# how long until welcome kit arrives?



## Noobdriver (Jan 15, 2016)

I was recently approved to drive for Lyft. How long until I receive my emblem to put in my window? How long did it take for yours? I hate to go print out a full color emblem if it isn't expected to take long.


----------



## uberpa (Nov 12, 2015)

Around a week, don't remember exactly. Never used it!


----------



## CCW (Dec 25, 2015)

I didn't even print mine and I just turn on the app and get on the road. Lyft has no way to enforce that. When the welcome kit mailed to my house, I didn't even open it. And two days ago, I got my Glowstache, I opened it just to use its free ($0.99 value) 3ft USB cable to charge my android phone.

This policy is just as useless as Uber's no fire arm policy, no fxxking way they can enforce it.

And I drive in Philly, I know all of the taxi, limo and Uber Black are already hate Uber and Lyft, I will not make myself a target.

All my 207 groups of pax always find me without problem. 

So, do I get paid to put that sign up? no, right? so fxxking no.

But I m not you, if u really want to print a color one, I know the public library will charge you maybe $0.1~$0.2 per color page.


----------



## Noobdriver (Jan 15, 2016)

Unfortunately, I do believe it's legally required in the state of California... so I don't have much of a choice.
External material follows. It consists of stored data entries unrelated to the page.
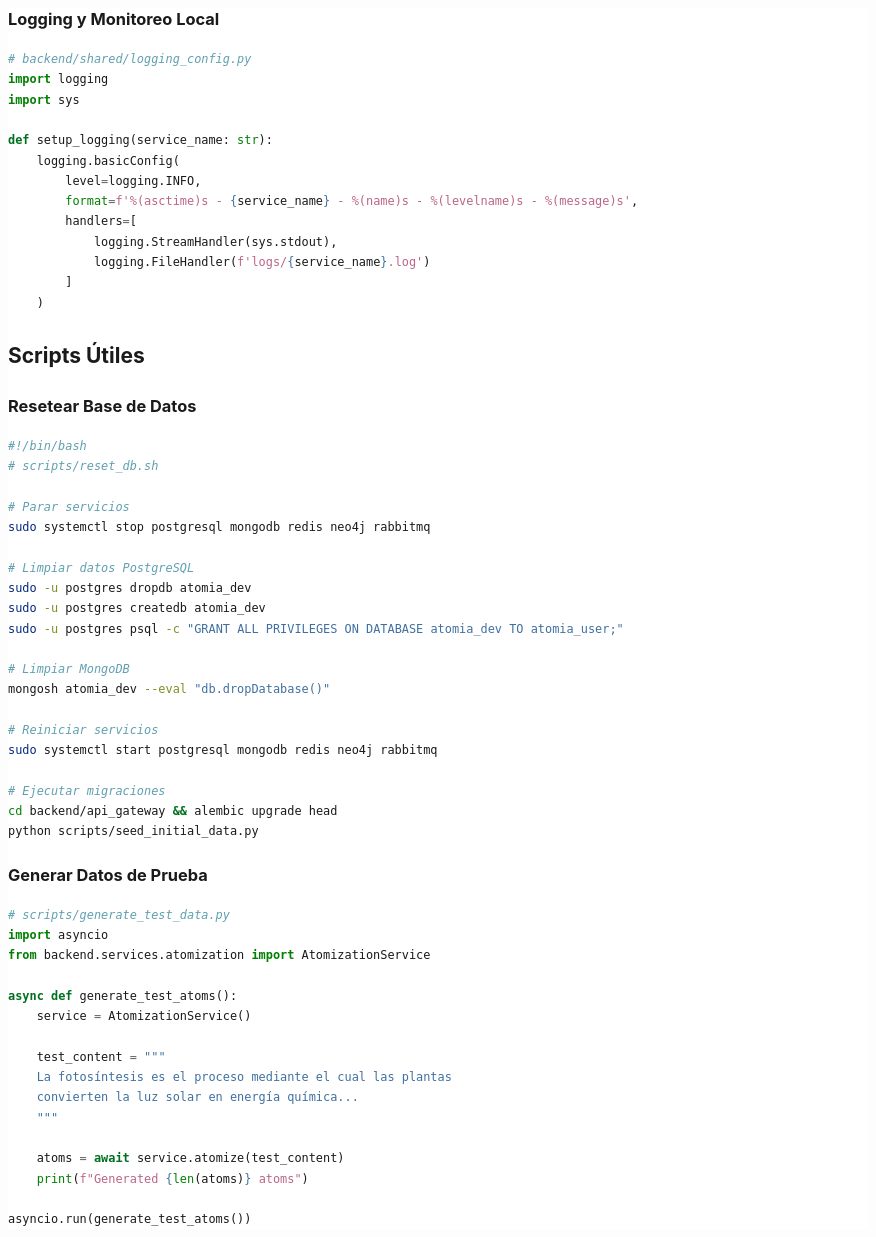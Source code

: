 ### Logging y Monitoreo Local
```python
# backend/shared/logging_config.py
import logging
import sys

def setup_logging(service_name: str):
    logging.basicConfig(
        level=logging.INFO,
        format=f'%(asctime)s - {service_name} - %(name)s - %(levelname)s - %(message)s',
        handlers=[
            logging.StreamHandler(sys.stdout),
            logging.FileHandler(f'logs/{service_name}.log')
        ]
    )
```

## Scripts Útiles

### Resetear Base de Datos
```bash
#!/bin/bash
# scripts/reset_db.sh

# Parar servicios
sudo systemctl stop postgresql mongodb redis neo4j rabbitmq

# Limpiar datos PostgreSQL
sudo -u postgres dropdb atomia_dev
sudo -u postgres createdb atomia_dev
sudo -u postgres psql -c "GRANT ALL PRIVILEGES ON DATABASE atomia_dev TO atomia_user;"

# Limpiar MongoDB
mongosh atomia_dev --eval "db.dropDatabase()"

# Reiniciar servicios
sudo systemctl start postgresql mongodb redis neo4j rabbitmq

# Ejecutar migraciones
cd backend/api_gateway && alembic upgrade head
python scripts/seed_initial_data.py
```

### Generar Datos de Prueba
```python
# scripts/generate_test_data.py
import asyncio
from backend.services.atomization import AtomizationService

async def generate_test_atoms():
    service = AtomizationService()
    
    test_content = """
    La fotosíntesis es el proceso mediante el cual las plantas 
    convierten la luz solar en energía química...
    """
    
    atoms = await service.atomize(test_content)
    print(f"Generated {len(atoms)} atoms")
    
asyncio.run(generate_test_atoms())
```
Thanks for the responses!


----------



## driving312 (Nov 17, 2015)

It took a long time, 2-3 weeks. By that time I had already done over 100 rides. 
If Lyft took a picture of your face and your car on your profile (that passengers will see), you should be ok. You want passengers to recognize you, because you can't tell who they are. Having a Lyft logo printed out will help them recognize you better, even if it costs $1 it's worth it to save the confusion.


----------



## uberpa (Nov 12, 2015)

Noobdriver said:


> Unfortunately, I do believe it's legally required in the state of California... so I don't have much of a choice. Thanks for the responses!


Same here in pa. Again, never used it!


----------



## ATL2SD (Aug 16, 2015)

I live in California & only used it @ the airport & I can count how many airport p/u's I've done on one hand. You don't need it...


----------



## uberhernder (Oct 27, 2015)

When I first started, I just used my Uber sticker on display to stay compliance with CA while driving for LYFT till I received the welcome kit.


----------